■ **Saved data entries**:
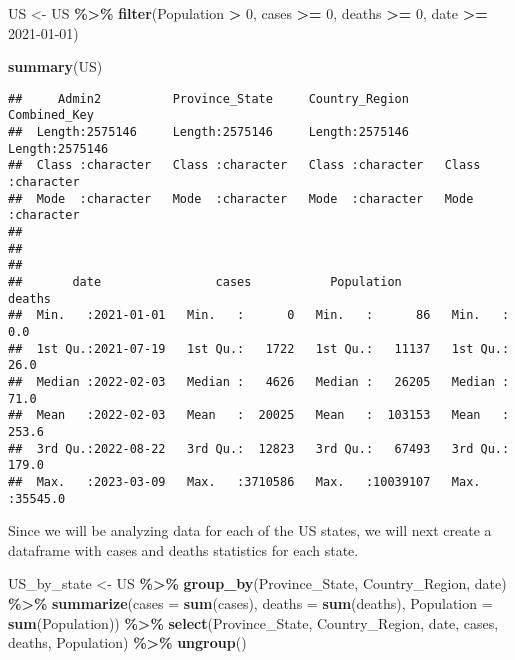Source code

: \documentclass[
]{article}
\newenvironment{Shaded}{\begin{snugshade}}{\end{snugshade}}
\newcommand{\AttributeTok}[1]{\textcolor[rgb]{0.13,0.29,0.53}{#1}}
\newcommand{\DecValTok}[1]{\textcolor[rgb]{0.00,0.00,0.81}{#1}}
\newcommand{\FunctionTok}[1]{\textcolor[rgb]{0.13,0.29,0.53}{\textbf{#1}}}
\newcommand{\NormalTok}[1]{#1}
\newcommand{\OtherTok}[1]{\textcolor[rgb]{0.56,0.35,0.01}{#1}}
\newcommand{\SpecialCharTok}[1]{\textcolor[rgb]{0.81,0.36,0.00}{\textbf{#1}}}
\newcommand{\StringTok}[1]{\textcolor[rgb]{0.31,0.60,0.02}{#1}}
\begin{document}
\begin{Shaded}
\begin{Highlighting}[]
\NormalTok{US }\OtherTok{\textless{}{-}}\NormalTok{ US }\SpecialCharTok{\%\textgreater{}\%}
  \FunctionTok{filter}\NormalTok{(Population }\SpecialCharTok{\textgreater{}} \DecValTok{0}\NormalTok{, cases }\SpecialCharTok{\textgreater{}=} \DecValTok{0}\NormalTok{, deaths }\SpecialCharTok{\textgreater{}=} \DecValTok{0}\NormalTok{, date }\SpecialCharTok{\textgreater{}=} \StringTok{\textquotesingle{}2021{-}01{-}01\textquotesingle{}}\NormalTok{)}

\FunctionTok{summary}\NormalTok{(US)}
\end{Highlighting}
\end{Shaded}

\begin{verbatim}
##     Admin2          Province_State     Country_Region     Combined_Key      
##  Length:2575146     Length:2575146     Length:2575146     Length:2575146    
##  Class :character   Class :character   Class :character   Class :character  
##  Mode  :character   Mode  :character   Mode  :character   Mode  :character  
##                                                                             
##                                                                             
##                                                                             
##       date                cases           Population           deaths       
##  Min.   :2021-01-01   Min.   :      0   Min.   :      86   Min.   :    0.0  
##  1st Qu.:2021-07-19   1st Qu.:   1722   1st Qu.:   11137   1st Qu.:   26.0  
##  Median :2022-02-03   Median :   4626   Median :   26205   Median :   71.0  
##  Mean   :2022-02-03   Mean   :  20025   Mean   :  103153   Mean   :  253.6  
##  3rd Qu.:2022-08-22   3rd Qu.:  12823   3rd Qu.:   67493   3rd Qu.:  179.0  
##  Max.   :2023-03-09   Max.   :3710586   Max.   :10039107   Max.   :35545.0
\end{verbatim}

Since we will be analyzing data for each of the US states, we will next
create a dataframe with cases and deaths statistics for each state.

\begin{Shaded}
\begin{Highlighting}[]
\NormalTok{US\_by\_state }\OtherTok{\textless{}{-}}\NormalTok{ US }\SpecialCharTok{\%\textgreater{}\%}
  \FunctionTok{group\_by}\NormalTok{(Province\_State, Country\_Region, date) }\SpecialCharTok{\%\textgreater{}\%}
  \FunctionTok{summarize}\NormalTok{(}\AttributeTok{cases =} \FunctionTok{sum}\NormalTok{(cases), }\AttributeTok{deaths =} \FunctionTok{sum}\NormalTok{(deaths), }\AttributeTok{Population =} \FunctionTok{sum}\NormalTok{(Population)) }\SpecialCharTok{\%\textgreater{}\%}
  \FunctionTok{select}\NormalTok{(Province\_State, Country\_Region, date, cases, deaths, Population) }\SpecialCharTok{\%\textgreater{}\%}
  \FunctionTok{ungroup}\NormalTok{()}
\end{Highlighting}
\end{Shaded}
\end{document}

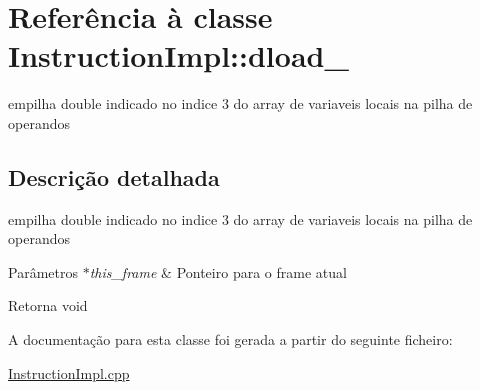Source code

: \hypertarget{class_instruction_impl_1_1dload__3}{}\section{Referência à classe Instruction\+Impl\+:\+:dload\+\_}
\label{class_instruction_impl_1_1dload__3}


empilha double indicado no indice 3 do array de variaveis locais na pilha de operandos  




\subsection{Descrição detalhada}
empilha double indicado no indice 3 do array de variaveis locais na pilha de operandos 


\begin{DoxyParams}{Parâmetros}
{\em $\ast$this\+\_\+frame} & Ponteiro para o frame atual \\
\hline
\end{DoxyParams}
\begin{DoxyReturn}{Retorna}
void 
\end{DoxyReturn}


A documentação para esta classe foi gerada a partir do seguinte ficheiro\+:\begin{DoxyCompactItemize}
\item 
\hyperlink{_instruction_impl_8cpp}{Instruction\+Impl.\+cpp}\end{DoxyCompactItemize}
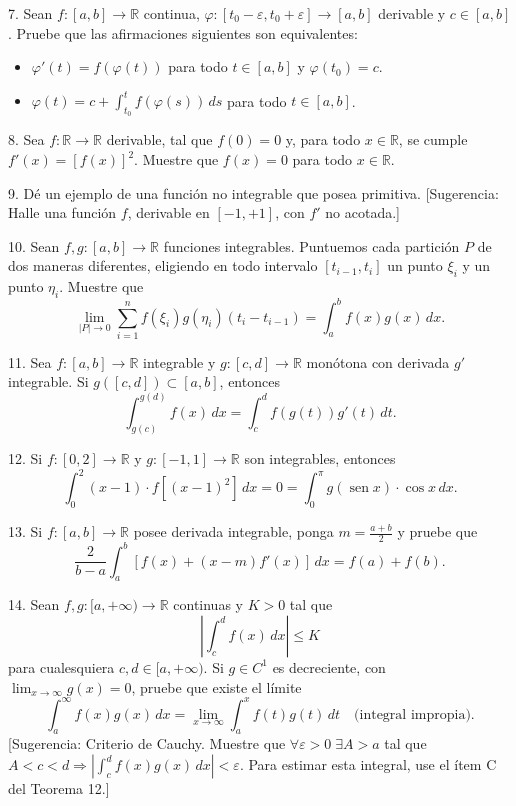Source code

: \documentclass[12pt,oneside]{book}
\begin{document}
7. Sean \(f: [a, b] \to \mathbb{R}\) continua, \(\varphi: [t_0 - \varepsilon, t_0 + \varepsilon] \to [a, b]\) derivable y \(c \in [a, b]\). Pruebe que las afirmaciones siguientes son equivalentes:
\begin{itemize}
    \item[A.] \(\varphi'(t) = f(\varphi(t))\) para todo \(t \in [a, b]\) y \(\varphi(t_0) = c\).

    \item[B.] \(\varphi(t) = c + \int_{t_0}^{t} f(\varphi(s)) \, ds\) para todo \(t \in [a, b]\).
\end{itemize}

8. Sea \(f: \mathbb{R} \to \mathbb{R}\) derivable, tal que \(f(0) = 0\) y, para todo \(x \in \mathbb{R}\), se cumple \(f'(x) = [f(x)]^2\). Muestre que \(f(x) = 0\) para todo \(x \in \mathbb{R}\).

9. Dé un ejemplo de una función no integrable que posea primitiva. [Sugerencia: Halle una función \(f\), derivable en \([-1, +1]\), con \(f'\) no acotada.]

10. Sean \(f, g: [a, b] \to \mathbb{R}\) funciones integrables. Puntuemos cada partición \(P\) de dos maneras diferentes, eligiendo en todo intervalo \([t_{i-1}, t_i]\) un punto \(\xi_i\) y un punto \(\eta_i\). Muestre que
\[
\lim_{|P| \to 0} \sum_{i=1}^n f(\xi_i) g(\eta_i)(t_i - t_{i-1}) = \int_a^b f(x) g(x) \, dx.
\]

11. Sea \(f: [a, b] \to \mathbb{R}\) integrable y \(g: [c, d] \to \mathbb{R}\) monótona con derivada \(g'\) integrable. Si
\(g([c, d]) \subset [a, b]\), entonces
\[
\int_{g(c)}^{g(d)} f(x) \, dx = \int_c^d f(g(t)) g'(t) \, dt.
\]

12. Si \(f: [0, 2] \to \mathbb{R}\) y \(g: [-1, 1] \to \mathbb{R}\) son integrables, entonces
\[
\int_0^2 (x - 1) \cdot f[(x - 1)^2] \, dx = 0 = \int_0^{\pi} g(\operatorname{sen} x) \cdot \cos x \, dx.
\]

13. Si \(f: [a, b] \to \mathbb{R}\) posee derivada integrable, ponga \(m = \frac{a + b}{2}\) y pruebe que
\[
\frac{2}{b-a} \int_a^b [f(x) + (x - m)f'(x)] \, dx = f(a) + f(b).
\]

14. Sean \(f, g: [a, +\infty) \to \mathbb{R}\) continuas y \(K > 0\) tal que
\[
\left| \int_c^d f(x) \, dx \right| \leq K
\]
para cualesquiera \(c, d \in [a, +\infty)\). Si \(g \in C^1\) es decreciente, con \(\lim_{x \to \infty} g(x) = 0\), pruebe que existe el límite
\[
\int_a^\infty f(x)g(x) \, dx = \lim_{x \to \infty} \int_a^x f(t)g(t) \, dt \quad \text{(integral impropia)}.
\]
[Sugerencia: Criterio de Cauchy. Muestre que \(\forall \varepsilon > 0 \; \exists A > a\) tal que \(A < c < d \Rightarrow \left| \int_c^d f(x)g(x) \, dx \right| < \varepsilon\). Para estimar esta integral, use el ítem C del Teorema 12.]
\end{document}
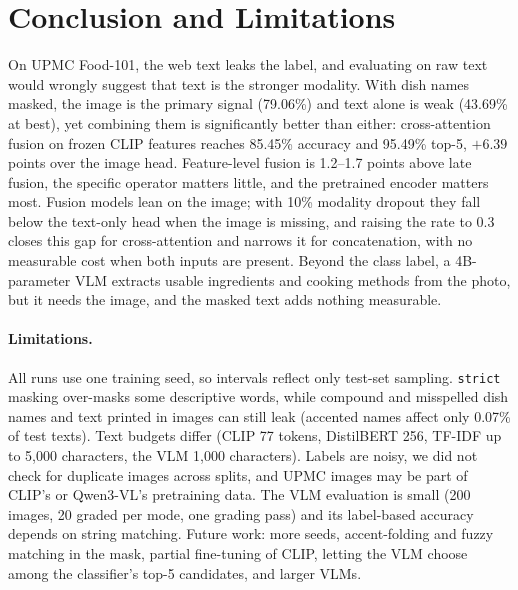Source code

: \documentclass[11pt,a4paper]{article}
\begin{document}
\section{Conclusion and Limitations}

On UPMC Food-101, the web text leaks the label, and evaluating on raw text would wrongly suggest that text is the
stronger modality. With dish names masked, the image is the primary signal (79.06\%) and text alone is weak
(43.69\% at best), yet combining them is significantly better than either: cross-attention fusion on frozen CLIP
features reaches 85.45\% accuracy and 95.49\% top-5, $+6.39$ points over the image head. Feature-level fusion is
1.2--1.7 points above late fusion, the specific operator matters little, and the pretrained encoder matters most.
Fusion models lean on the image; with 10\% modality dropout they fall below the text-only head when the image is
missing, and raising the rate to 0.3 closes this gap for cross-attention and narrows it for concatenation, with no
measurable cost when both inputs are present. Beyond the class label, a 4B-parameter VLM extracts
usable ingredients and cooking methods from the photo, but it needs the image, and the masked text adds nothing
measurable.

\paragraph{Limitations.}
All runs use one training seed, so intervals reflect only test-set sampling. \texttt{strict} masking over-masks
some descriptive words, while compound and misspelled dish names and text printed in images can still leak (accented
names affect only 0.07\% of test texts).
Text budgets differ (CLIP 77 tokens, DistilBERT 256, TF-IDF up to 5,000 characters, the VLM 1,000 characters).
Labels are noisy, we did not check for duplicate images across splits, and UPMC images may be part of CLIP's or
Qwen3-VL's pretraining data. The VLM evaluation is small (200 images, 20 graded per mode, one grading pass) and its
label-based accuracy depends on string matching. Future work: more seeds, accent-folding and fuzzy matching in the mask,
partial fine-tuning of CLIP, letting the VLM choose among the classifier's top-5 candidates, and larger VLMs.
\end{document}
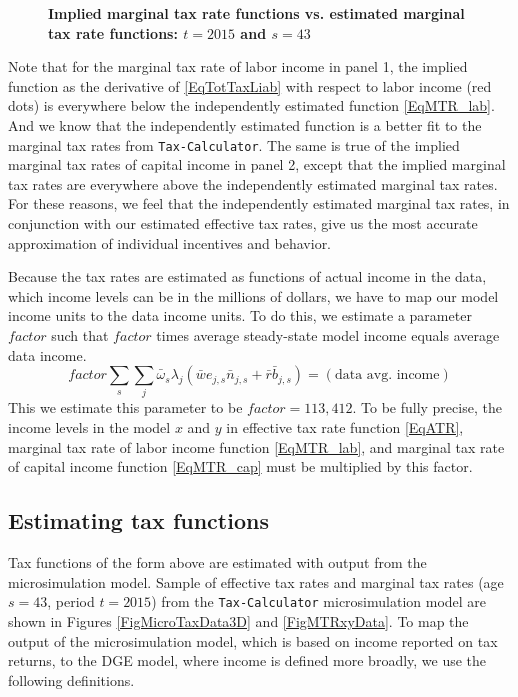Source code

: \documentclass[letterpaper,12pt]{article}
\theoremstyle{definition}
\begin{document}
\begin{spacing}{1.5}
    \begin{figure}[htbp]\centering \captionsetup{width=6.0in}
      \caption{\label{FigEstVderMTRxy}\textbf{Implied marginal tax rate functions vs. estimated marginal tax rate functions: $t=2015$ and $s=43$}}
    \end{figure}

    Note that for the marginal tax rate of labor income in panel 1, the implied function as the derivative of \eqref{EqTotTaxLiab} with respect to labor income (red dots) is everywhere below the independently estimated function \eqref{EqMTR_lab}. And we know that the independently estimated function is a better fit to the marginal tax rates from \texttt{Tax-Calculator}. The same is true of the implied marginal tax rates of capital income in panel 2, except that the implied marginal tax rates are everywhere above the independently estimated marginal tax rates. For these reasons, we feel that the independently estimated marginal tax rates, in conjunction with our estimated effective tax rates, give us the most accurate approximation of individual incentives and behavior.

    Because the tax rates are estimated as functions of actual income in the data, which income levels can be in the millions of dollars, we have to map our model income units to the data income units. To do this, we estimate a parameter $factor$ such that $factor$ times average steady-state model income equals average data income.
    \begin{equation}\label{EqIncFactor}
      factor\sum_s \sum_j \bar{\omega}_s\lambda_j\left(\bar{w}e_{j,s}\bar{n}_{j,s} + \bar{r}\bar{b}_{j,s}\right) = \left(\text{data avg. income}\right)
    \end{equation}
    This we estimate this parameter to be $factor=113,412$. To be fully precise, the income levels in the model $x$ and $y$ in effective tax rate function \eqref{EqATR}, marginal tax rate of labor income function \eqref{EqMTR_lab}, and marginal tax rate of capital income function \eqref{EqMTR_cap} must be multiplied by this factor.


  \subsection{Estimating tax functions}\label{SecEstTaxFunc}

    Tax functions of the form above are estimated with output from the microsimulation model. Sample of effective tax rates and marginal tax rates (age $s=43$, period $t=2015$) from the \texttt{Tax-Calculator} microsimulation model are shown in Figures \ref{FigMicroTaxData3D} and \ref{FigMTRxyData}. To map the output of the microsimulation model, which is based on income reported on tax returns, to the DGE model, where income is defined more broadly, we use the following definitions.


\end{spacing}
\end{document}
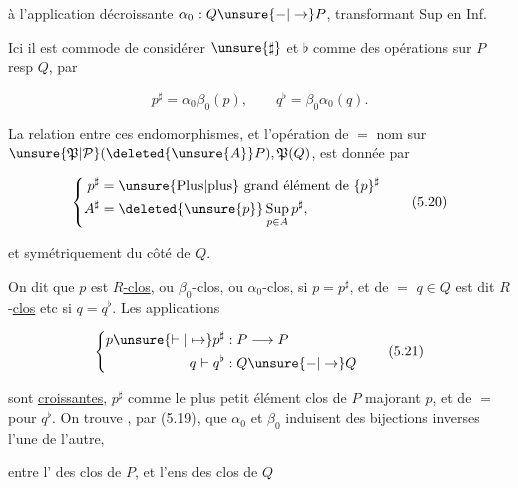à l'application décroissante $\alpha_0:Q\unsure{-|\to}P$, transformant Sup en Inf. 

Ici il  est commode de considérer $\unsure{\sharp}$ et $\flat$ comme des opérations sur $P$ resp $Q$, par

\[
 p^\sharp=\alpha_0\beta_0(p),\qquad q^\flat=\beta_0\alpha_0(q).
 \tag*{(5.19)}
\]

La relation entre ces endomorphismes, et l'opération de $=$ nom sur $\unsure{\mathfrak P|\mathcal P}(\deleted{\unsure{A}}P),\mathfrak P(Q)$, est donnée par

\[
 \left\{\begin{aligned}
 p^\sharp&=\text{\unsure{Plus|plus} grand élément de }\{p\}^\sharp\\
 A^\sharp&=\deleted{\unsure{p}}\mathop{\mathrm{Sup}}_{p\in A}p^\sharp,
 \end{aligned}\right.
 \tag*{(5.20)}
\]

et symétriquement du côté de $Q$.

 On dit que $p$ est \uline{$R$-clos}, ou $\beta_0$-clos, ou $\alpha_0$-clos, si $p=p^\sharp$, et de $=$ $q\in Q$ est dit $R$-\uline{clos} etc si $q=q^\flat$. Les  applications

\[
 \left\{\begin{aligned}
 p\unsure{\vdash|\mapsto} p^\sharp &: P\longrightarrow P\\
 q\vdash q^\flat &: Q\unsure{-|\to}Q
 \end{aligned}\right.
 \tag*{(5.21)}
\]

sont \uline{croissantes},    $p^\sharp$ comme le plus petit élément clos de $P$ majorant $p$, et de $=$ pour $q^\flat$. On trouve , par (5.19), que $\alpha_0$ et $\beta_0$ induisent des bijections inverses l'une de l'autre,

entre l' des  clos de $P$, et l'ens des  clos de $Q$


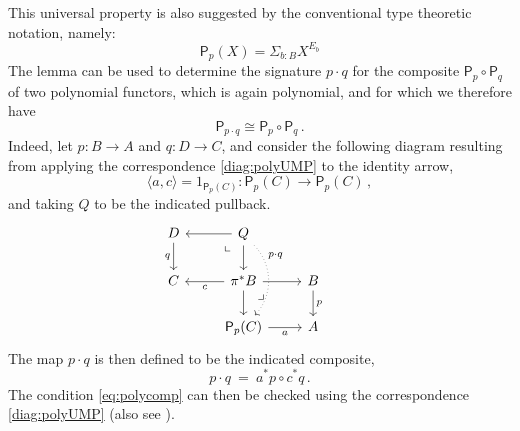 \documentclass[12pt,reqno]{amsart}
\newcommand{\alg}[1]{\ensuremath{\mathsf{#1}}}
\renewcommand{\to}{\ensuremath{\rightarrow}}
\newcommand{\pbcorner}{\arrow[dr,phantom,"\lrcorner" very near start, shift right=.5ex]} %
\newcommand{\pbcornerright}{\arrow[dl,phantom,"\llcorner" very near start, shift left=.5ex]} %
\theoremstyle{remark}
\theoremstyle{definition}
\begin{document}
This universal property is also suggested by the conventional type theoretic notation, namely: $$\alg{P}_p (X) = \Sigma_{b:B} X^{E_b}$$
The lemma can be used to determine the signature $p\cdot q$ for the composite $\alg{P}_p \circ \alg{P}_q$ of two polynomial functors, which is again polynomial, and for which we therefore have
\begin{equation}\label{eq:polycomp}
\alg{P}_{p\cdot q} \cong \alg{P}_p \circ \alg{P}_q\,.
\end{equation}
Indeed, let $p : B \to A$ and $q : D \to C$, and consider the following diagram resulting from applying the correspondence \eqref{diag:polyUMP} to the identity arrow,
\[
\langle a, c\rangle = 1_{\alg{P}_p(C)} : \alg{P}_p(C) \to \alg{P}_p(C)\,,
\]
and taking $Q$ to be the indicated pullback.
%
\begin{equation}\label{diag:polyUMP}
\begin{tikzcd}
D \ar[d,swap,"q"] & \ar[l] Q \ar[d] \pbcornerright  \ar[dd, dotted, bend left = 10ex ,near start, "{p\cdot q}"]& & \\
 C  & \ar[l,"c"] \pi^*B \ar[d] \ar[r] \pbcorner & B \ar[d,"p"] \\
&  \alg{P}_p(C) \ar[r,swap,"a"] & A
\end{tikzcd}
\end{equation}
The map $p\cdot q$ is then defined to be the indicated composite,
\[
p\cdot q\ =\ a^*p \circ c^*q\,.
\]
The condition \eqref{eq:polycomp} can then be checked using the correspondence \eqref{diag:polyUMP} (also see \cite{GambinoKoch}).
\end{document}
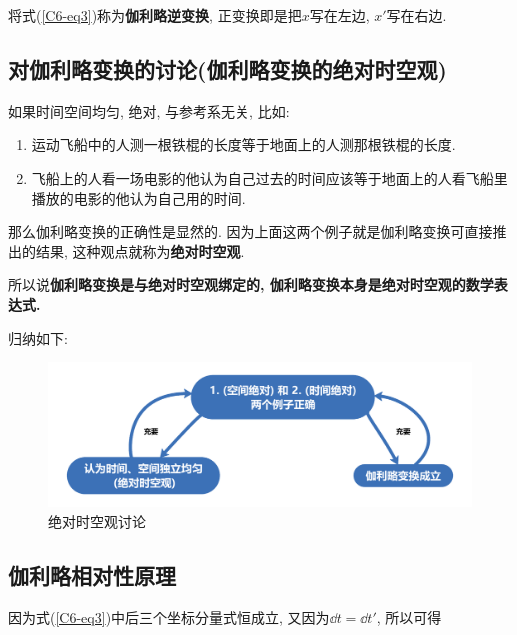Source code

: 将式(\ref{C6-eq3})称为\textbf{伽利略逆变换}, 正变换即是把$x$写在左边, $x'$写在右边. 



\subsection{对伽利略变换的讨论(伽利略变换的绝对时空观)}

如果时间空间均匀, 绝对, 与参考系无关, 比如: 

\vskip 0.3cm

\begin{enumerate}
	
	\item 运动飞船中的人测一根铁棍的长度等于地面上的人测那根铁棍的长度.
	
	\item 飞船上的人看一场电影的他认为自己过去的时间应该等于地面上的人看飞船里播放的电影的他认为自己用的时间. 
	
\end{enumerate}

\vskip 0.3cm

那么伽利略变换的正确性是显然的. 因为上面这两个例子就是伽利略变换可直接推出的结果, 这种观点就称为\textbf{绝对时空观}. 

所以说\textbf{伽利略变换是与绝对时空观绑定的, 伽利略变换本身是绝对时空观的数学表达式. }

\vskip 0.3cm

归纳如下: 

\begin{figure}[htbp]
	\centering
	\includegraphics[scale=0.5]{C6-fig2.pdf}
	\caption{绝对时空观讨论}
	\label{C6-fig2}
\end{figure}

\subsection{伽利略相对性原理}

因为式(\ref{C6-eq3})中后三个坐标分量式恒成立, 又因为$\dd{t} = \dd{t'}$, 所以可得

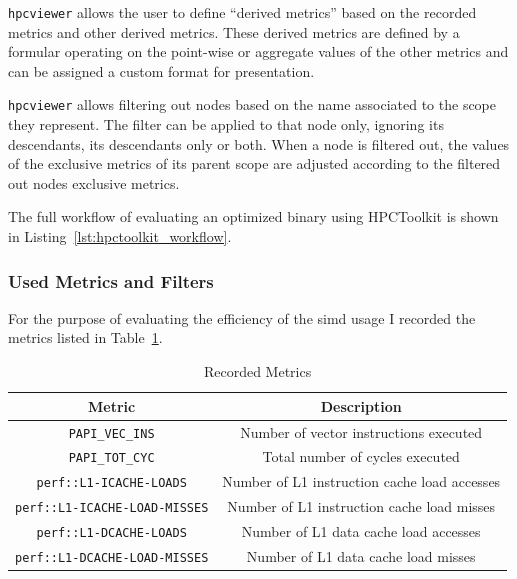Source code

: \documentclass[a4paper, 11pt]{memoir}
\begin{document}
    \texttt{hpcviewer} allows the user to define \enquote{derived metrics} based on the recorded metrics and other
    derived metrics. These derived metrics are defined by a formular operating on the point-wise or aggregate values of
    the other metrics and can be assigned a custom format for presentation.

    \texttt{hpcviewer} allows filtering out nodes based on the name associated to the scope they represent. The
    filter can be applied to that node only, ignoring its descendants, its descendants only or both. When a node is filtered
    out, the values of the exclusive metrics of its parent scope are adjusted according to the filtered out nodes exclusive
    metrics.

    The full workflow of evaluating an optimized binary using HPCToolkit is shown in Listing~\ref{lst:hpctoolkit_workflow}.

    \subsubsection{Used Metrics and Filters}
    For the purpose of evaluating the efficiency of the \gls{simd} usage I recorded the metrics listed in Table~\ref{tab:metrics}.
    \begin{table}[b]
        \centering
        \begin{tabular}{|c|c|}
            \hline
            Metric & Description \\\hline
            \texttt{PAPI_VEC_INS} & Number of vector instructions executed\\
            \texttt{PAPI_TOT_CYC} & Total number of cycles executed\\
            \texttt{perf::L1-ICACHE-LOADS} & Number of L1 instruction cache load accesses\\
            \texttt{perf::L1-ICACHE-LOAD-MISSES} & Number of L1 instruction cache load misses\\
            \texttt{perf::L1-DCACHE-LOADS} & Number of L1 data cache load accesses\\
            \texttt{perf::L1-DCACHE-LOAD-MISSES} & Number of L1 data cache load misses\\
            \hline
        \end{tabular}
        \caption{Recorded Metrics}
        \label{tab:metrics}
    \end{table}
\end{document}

■ **WORK TASK**: In the records above, how many lines include "dish"? Answer with the number alone.

■ **FINAL ANSWER**: 2